THE TASK
Take the data from its first line. Print each line exactly until the line containing "## Einführung" has been printed too.

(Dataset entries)
========================================

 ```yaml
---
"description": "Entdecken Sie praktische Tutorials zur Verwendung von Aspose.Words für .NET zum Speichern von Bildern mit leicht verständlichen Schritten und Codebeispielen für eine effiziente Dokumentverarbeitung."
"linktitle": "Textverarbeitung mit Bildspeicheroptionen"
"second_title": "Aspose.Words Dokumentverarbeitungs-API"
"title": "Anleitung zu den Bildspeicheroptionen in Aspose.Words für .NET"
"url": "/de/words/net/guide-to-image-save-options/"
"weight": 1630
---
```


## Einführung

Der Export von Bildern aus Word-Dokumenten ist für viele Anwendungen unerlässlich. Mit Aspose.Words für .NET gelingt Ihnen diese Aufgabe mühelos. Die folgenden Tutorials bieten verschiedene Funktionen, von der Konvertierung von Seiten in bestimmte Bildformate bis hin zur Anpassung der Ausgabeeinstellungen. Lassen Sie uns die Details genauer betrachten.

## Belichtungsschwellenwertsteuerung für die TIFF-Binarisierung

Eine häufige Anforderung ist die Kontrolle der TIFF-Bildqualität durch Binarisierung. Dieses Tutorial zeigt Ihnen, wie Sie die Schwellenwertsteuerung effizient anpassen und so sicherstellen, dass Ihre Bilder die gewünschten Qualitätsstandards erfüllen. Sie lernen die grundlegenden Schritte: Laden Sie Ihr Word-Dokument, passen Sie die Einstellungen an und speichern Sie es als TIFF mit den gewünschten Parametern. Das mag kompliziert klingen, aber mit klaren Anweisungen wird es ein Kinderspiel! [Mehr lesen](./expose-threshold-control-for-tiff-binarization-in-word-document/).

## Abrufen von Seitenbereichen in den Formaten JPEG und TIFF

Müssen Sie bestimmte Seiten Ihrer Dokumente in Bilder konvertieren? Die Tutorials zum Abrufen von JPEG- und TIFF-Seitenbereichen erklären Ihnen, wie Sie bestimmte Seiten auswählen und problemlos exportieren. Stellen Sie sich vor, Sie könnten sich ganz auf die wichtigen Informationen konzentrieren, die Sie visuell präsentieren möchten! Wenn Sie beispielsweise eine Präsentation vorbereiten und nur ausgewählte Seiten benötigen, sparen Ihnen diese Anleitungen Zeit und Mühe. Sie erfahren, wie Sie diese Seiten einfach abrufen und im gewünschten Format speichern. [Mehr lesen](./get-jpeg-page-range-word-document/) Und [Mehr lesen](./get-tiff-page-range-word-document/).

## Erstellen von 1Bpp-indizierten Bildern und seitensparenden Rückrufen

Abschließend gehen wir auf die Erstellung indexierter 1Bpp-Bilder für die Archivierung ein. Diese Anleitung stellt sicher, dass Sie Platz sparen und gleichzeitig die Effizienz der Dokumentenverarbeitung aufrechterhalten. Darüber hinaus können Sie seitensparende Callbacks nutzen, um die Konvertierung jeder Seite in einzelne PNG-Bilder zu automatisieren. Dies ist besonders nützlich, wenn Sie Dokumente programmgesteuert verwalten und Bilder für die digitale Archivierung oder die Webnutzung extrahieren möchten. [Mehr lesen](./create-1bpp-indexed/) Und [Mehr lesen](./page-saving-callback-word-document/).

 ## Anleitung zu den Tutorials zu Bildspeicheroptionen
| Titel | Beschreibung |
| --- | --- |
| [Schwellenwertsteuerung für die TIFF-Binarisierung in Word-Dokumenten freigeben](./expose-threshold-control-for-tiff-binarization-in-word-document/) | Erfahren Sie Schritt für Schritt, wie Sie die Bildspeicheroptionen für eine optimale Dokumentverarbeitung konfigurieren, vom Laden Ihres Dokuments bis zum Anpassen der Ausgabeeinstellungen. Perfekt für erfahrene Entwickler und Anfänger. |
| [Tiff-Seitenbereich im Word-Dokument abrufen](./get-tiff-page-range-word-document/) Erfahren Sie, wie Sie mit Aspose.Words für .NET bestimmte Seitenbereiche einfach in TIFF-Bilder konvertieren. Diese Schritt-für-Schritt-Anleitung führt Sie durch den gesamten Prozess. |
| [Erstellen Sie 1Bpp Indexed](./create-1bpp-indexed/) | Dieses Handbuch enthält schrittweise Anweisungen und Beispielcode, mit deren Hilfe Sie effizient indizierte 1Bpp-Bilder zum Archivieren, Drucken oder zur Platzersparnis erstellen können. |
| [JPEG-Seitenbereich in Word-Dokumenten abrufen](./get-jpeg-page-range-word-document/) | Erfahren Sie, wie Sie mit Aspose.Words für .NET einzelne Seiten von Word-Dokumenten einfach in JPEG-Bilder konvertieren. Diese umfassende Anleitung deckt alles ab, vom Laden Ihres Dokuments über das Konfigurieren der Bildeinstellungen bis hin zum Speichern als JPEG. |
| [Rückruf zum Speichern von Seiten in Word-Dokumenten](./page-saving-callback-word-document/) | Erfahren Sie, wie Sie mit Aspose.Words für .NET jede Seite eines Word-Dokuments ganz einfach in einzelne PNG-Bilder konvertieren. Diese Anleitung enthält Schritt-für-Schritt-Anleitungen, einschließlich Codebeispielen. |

========================================

EXERCISE RESULT
 ```yaml
---
"description": "Entdecken Sie praktische Tutorials zur Verwendung von Aspose.Words für .NET zum Speichern von Bildern mit leicht verständlichen Schritten und Codebeispielen für eine effiziente Dokumentverarbeitung."
"linktitle": "Textverarbeitung mit Bildspeicheroptionen"
"second_title": "Aspose.Words Dokumentverarbeitungs-API"
"title": "Anleitung zu den Bildspeicheroptionen in Aspose.Words für .NET"
"url": "/de/words/net/guide-to-image-save-options/"
"weight": 1630
---
```


## Einführung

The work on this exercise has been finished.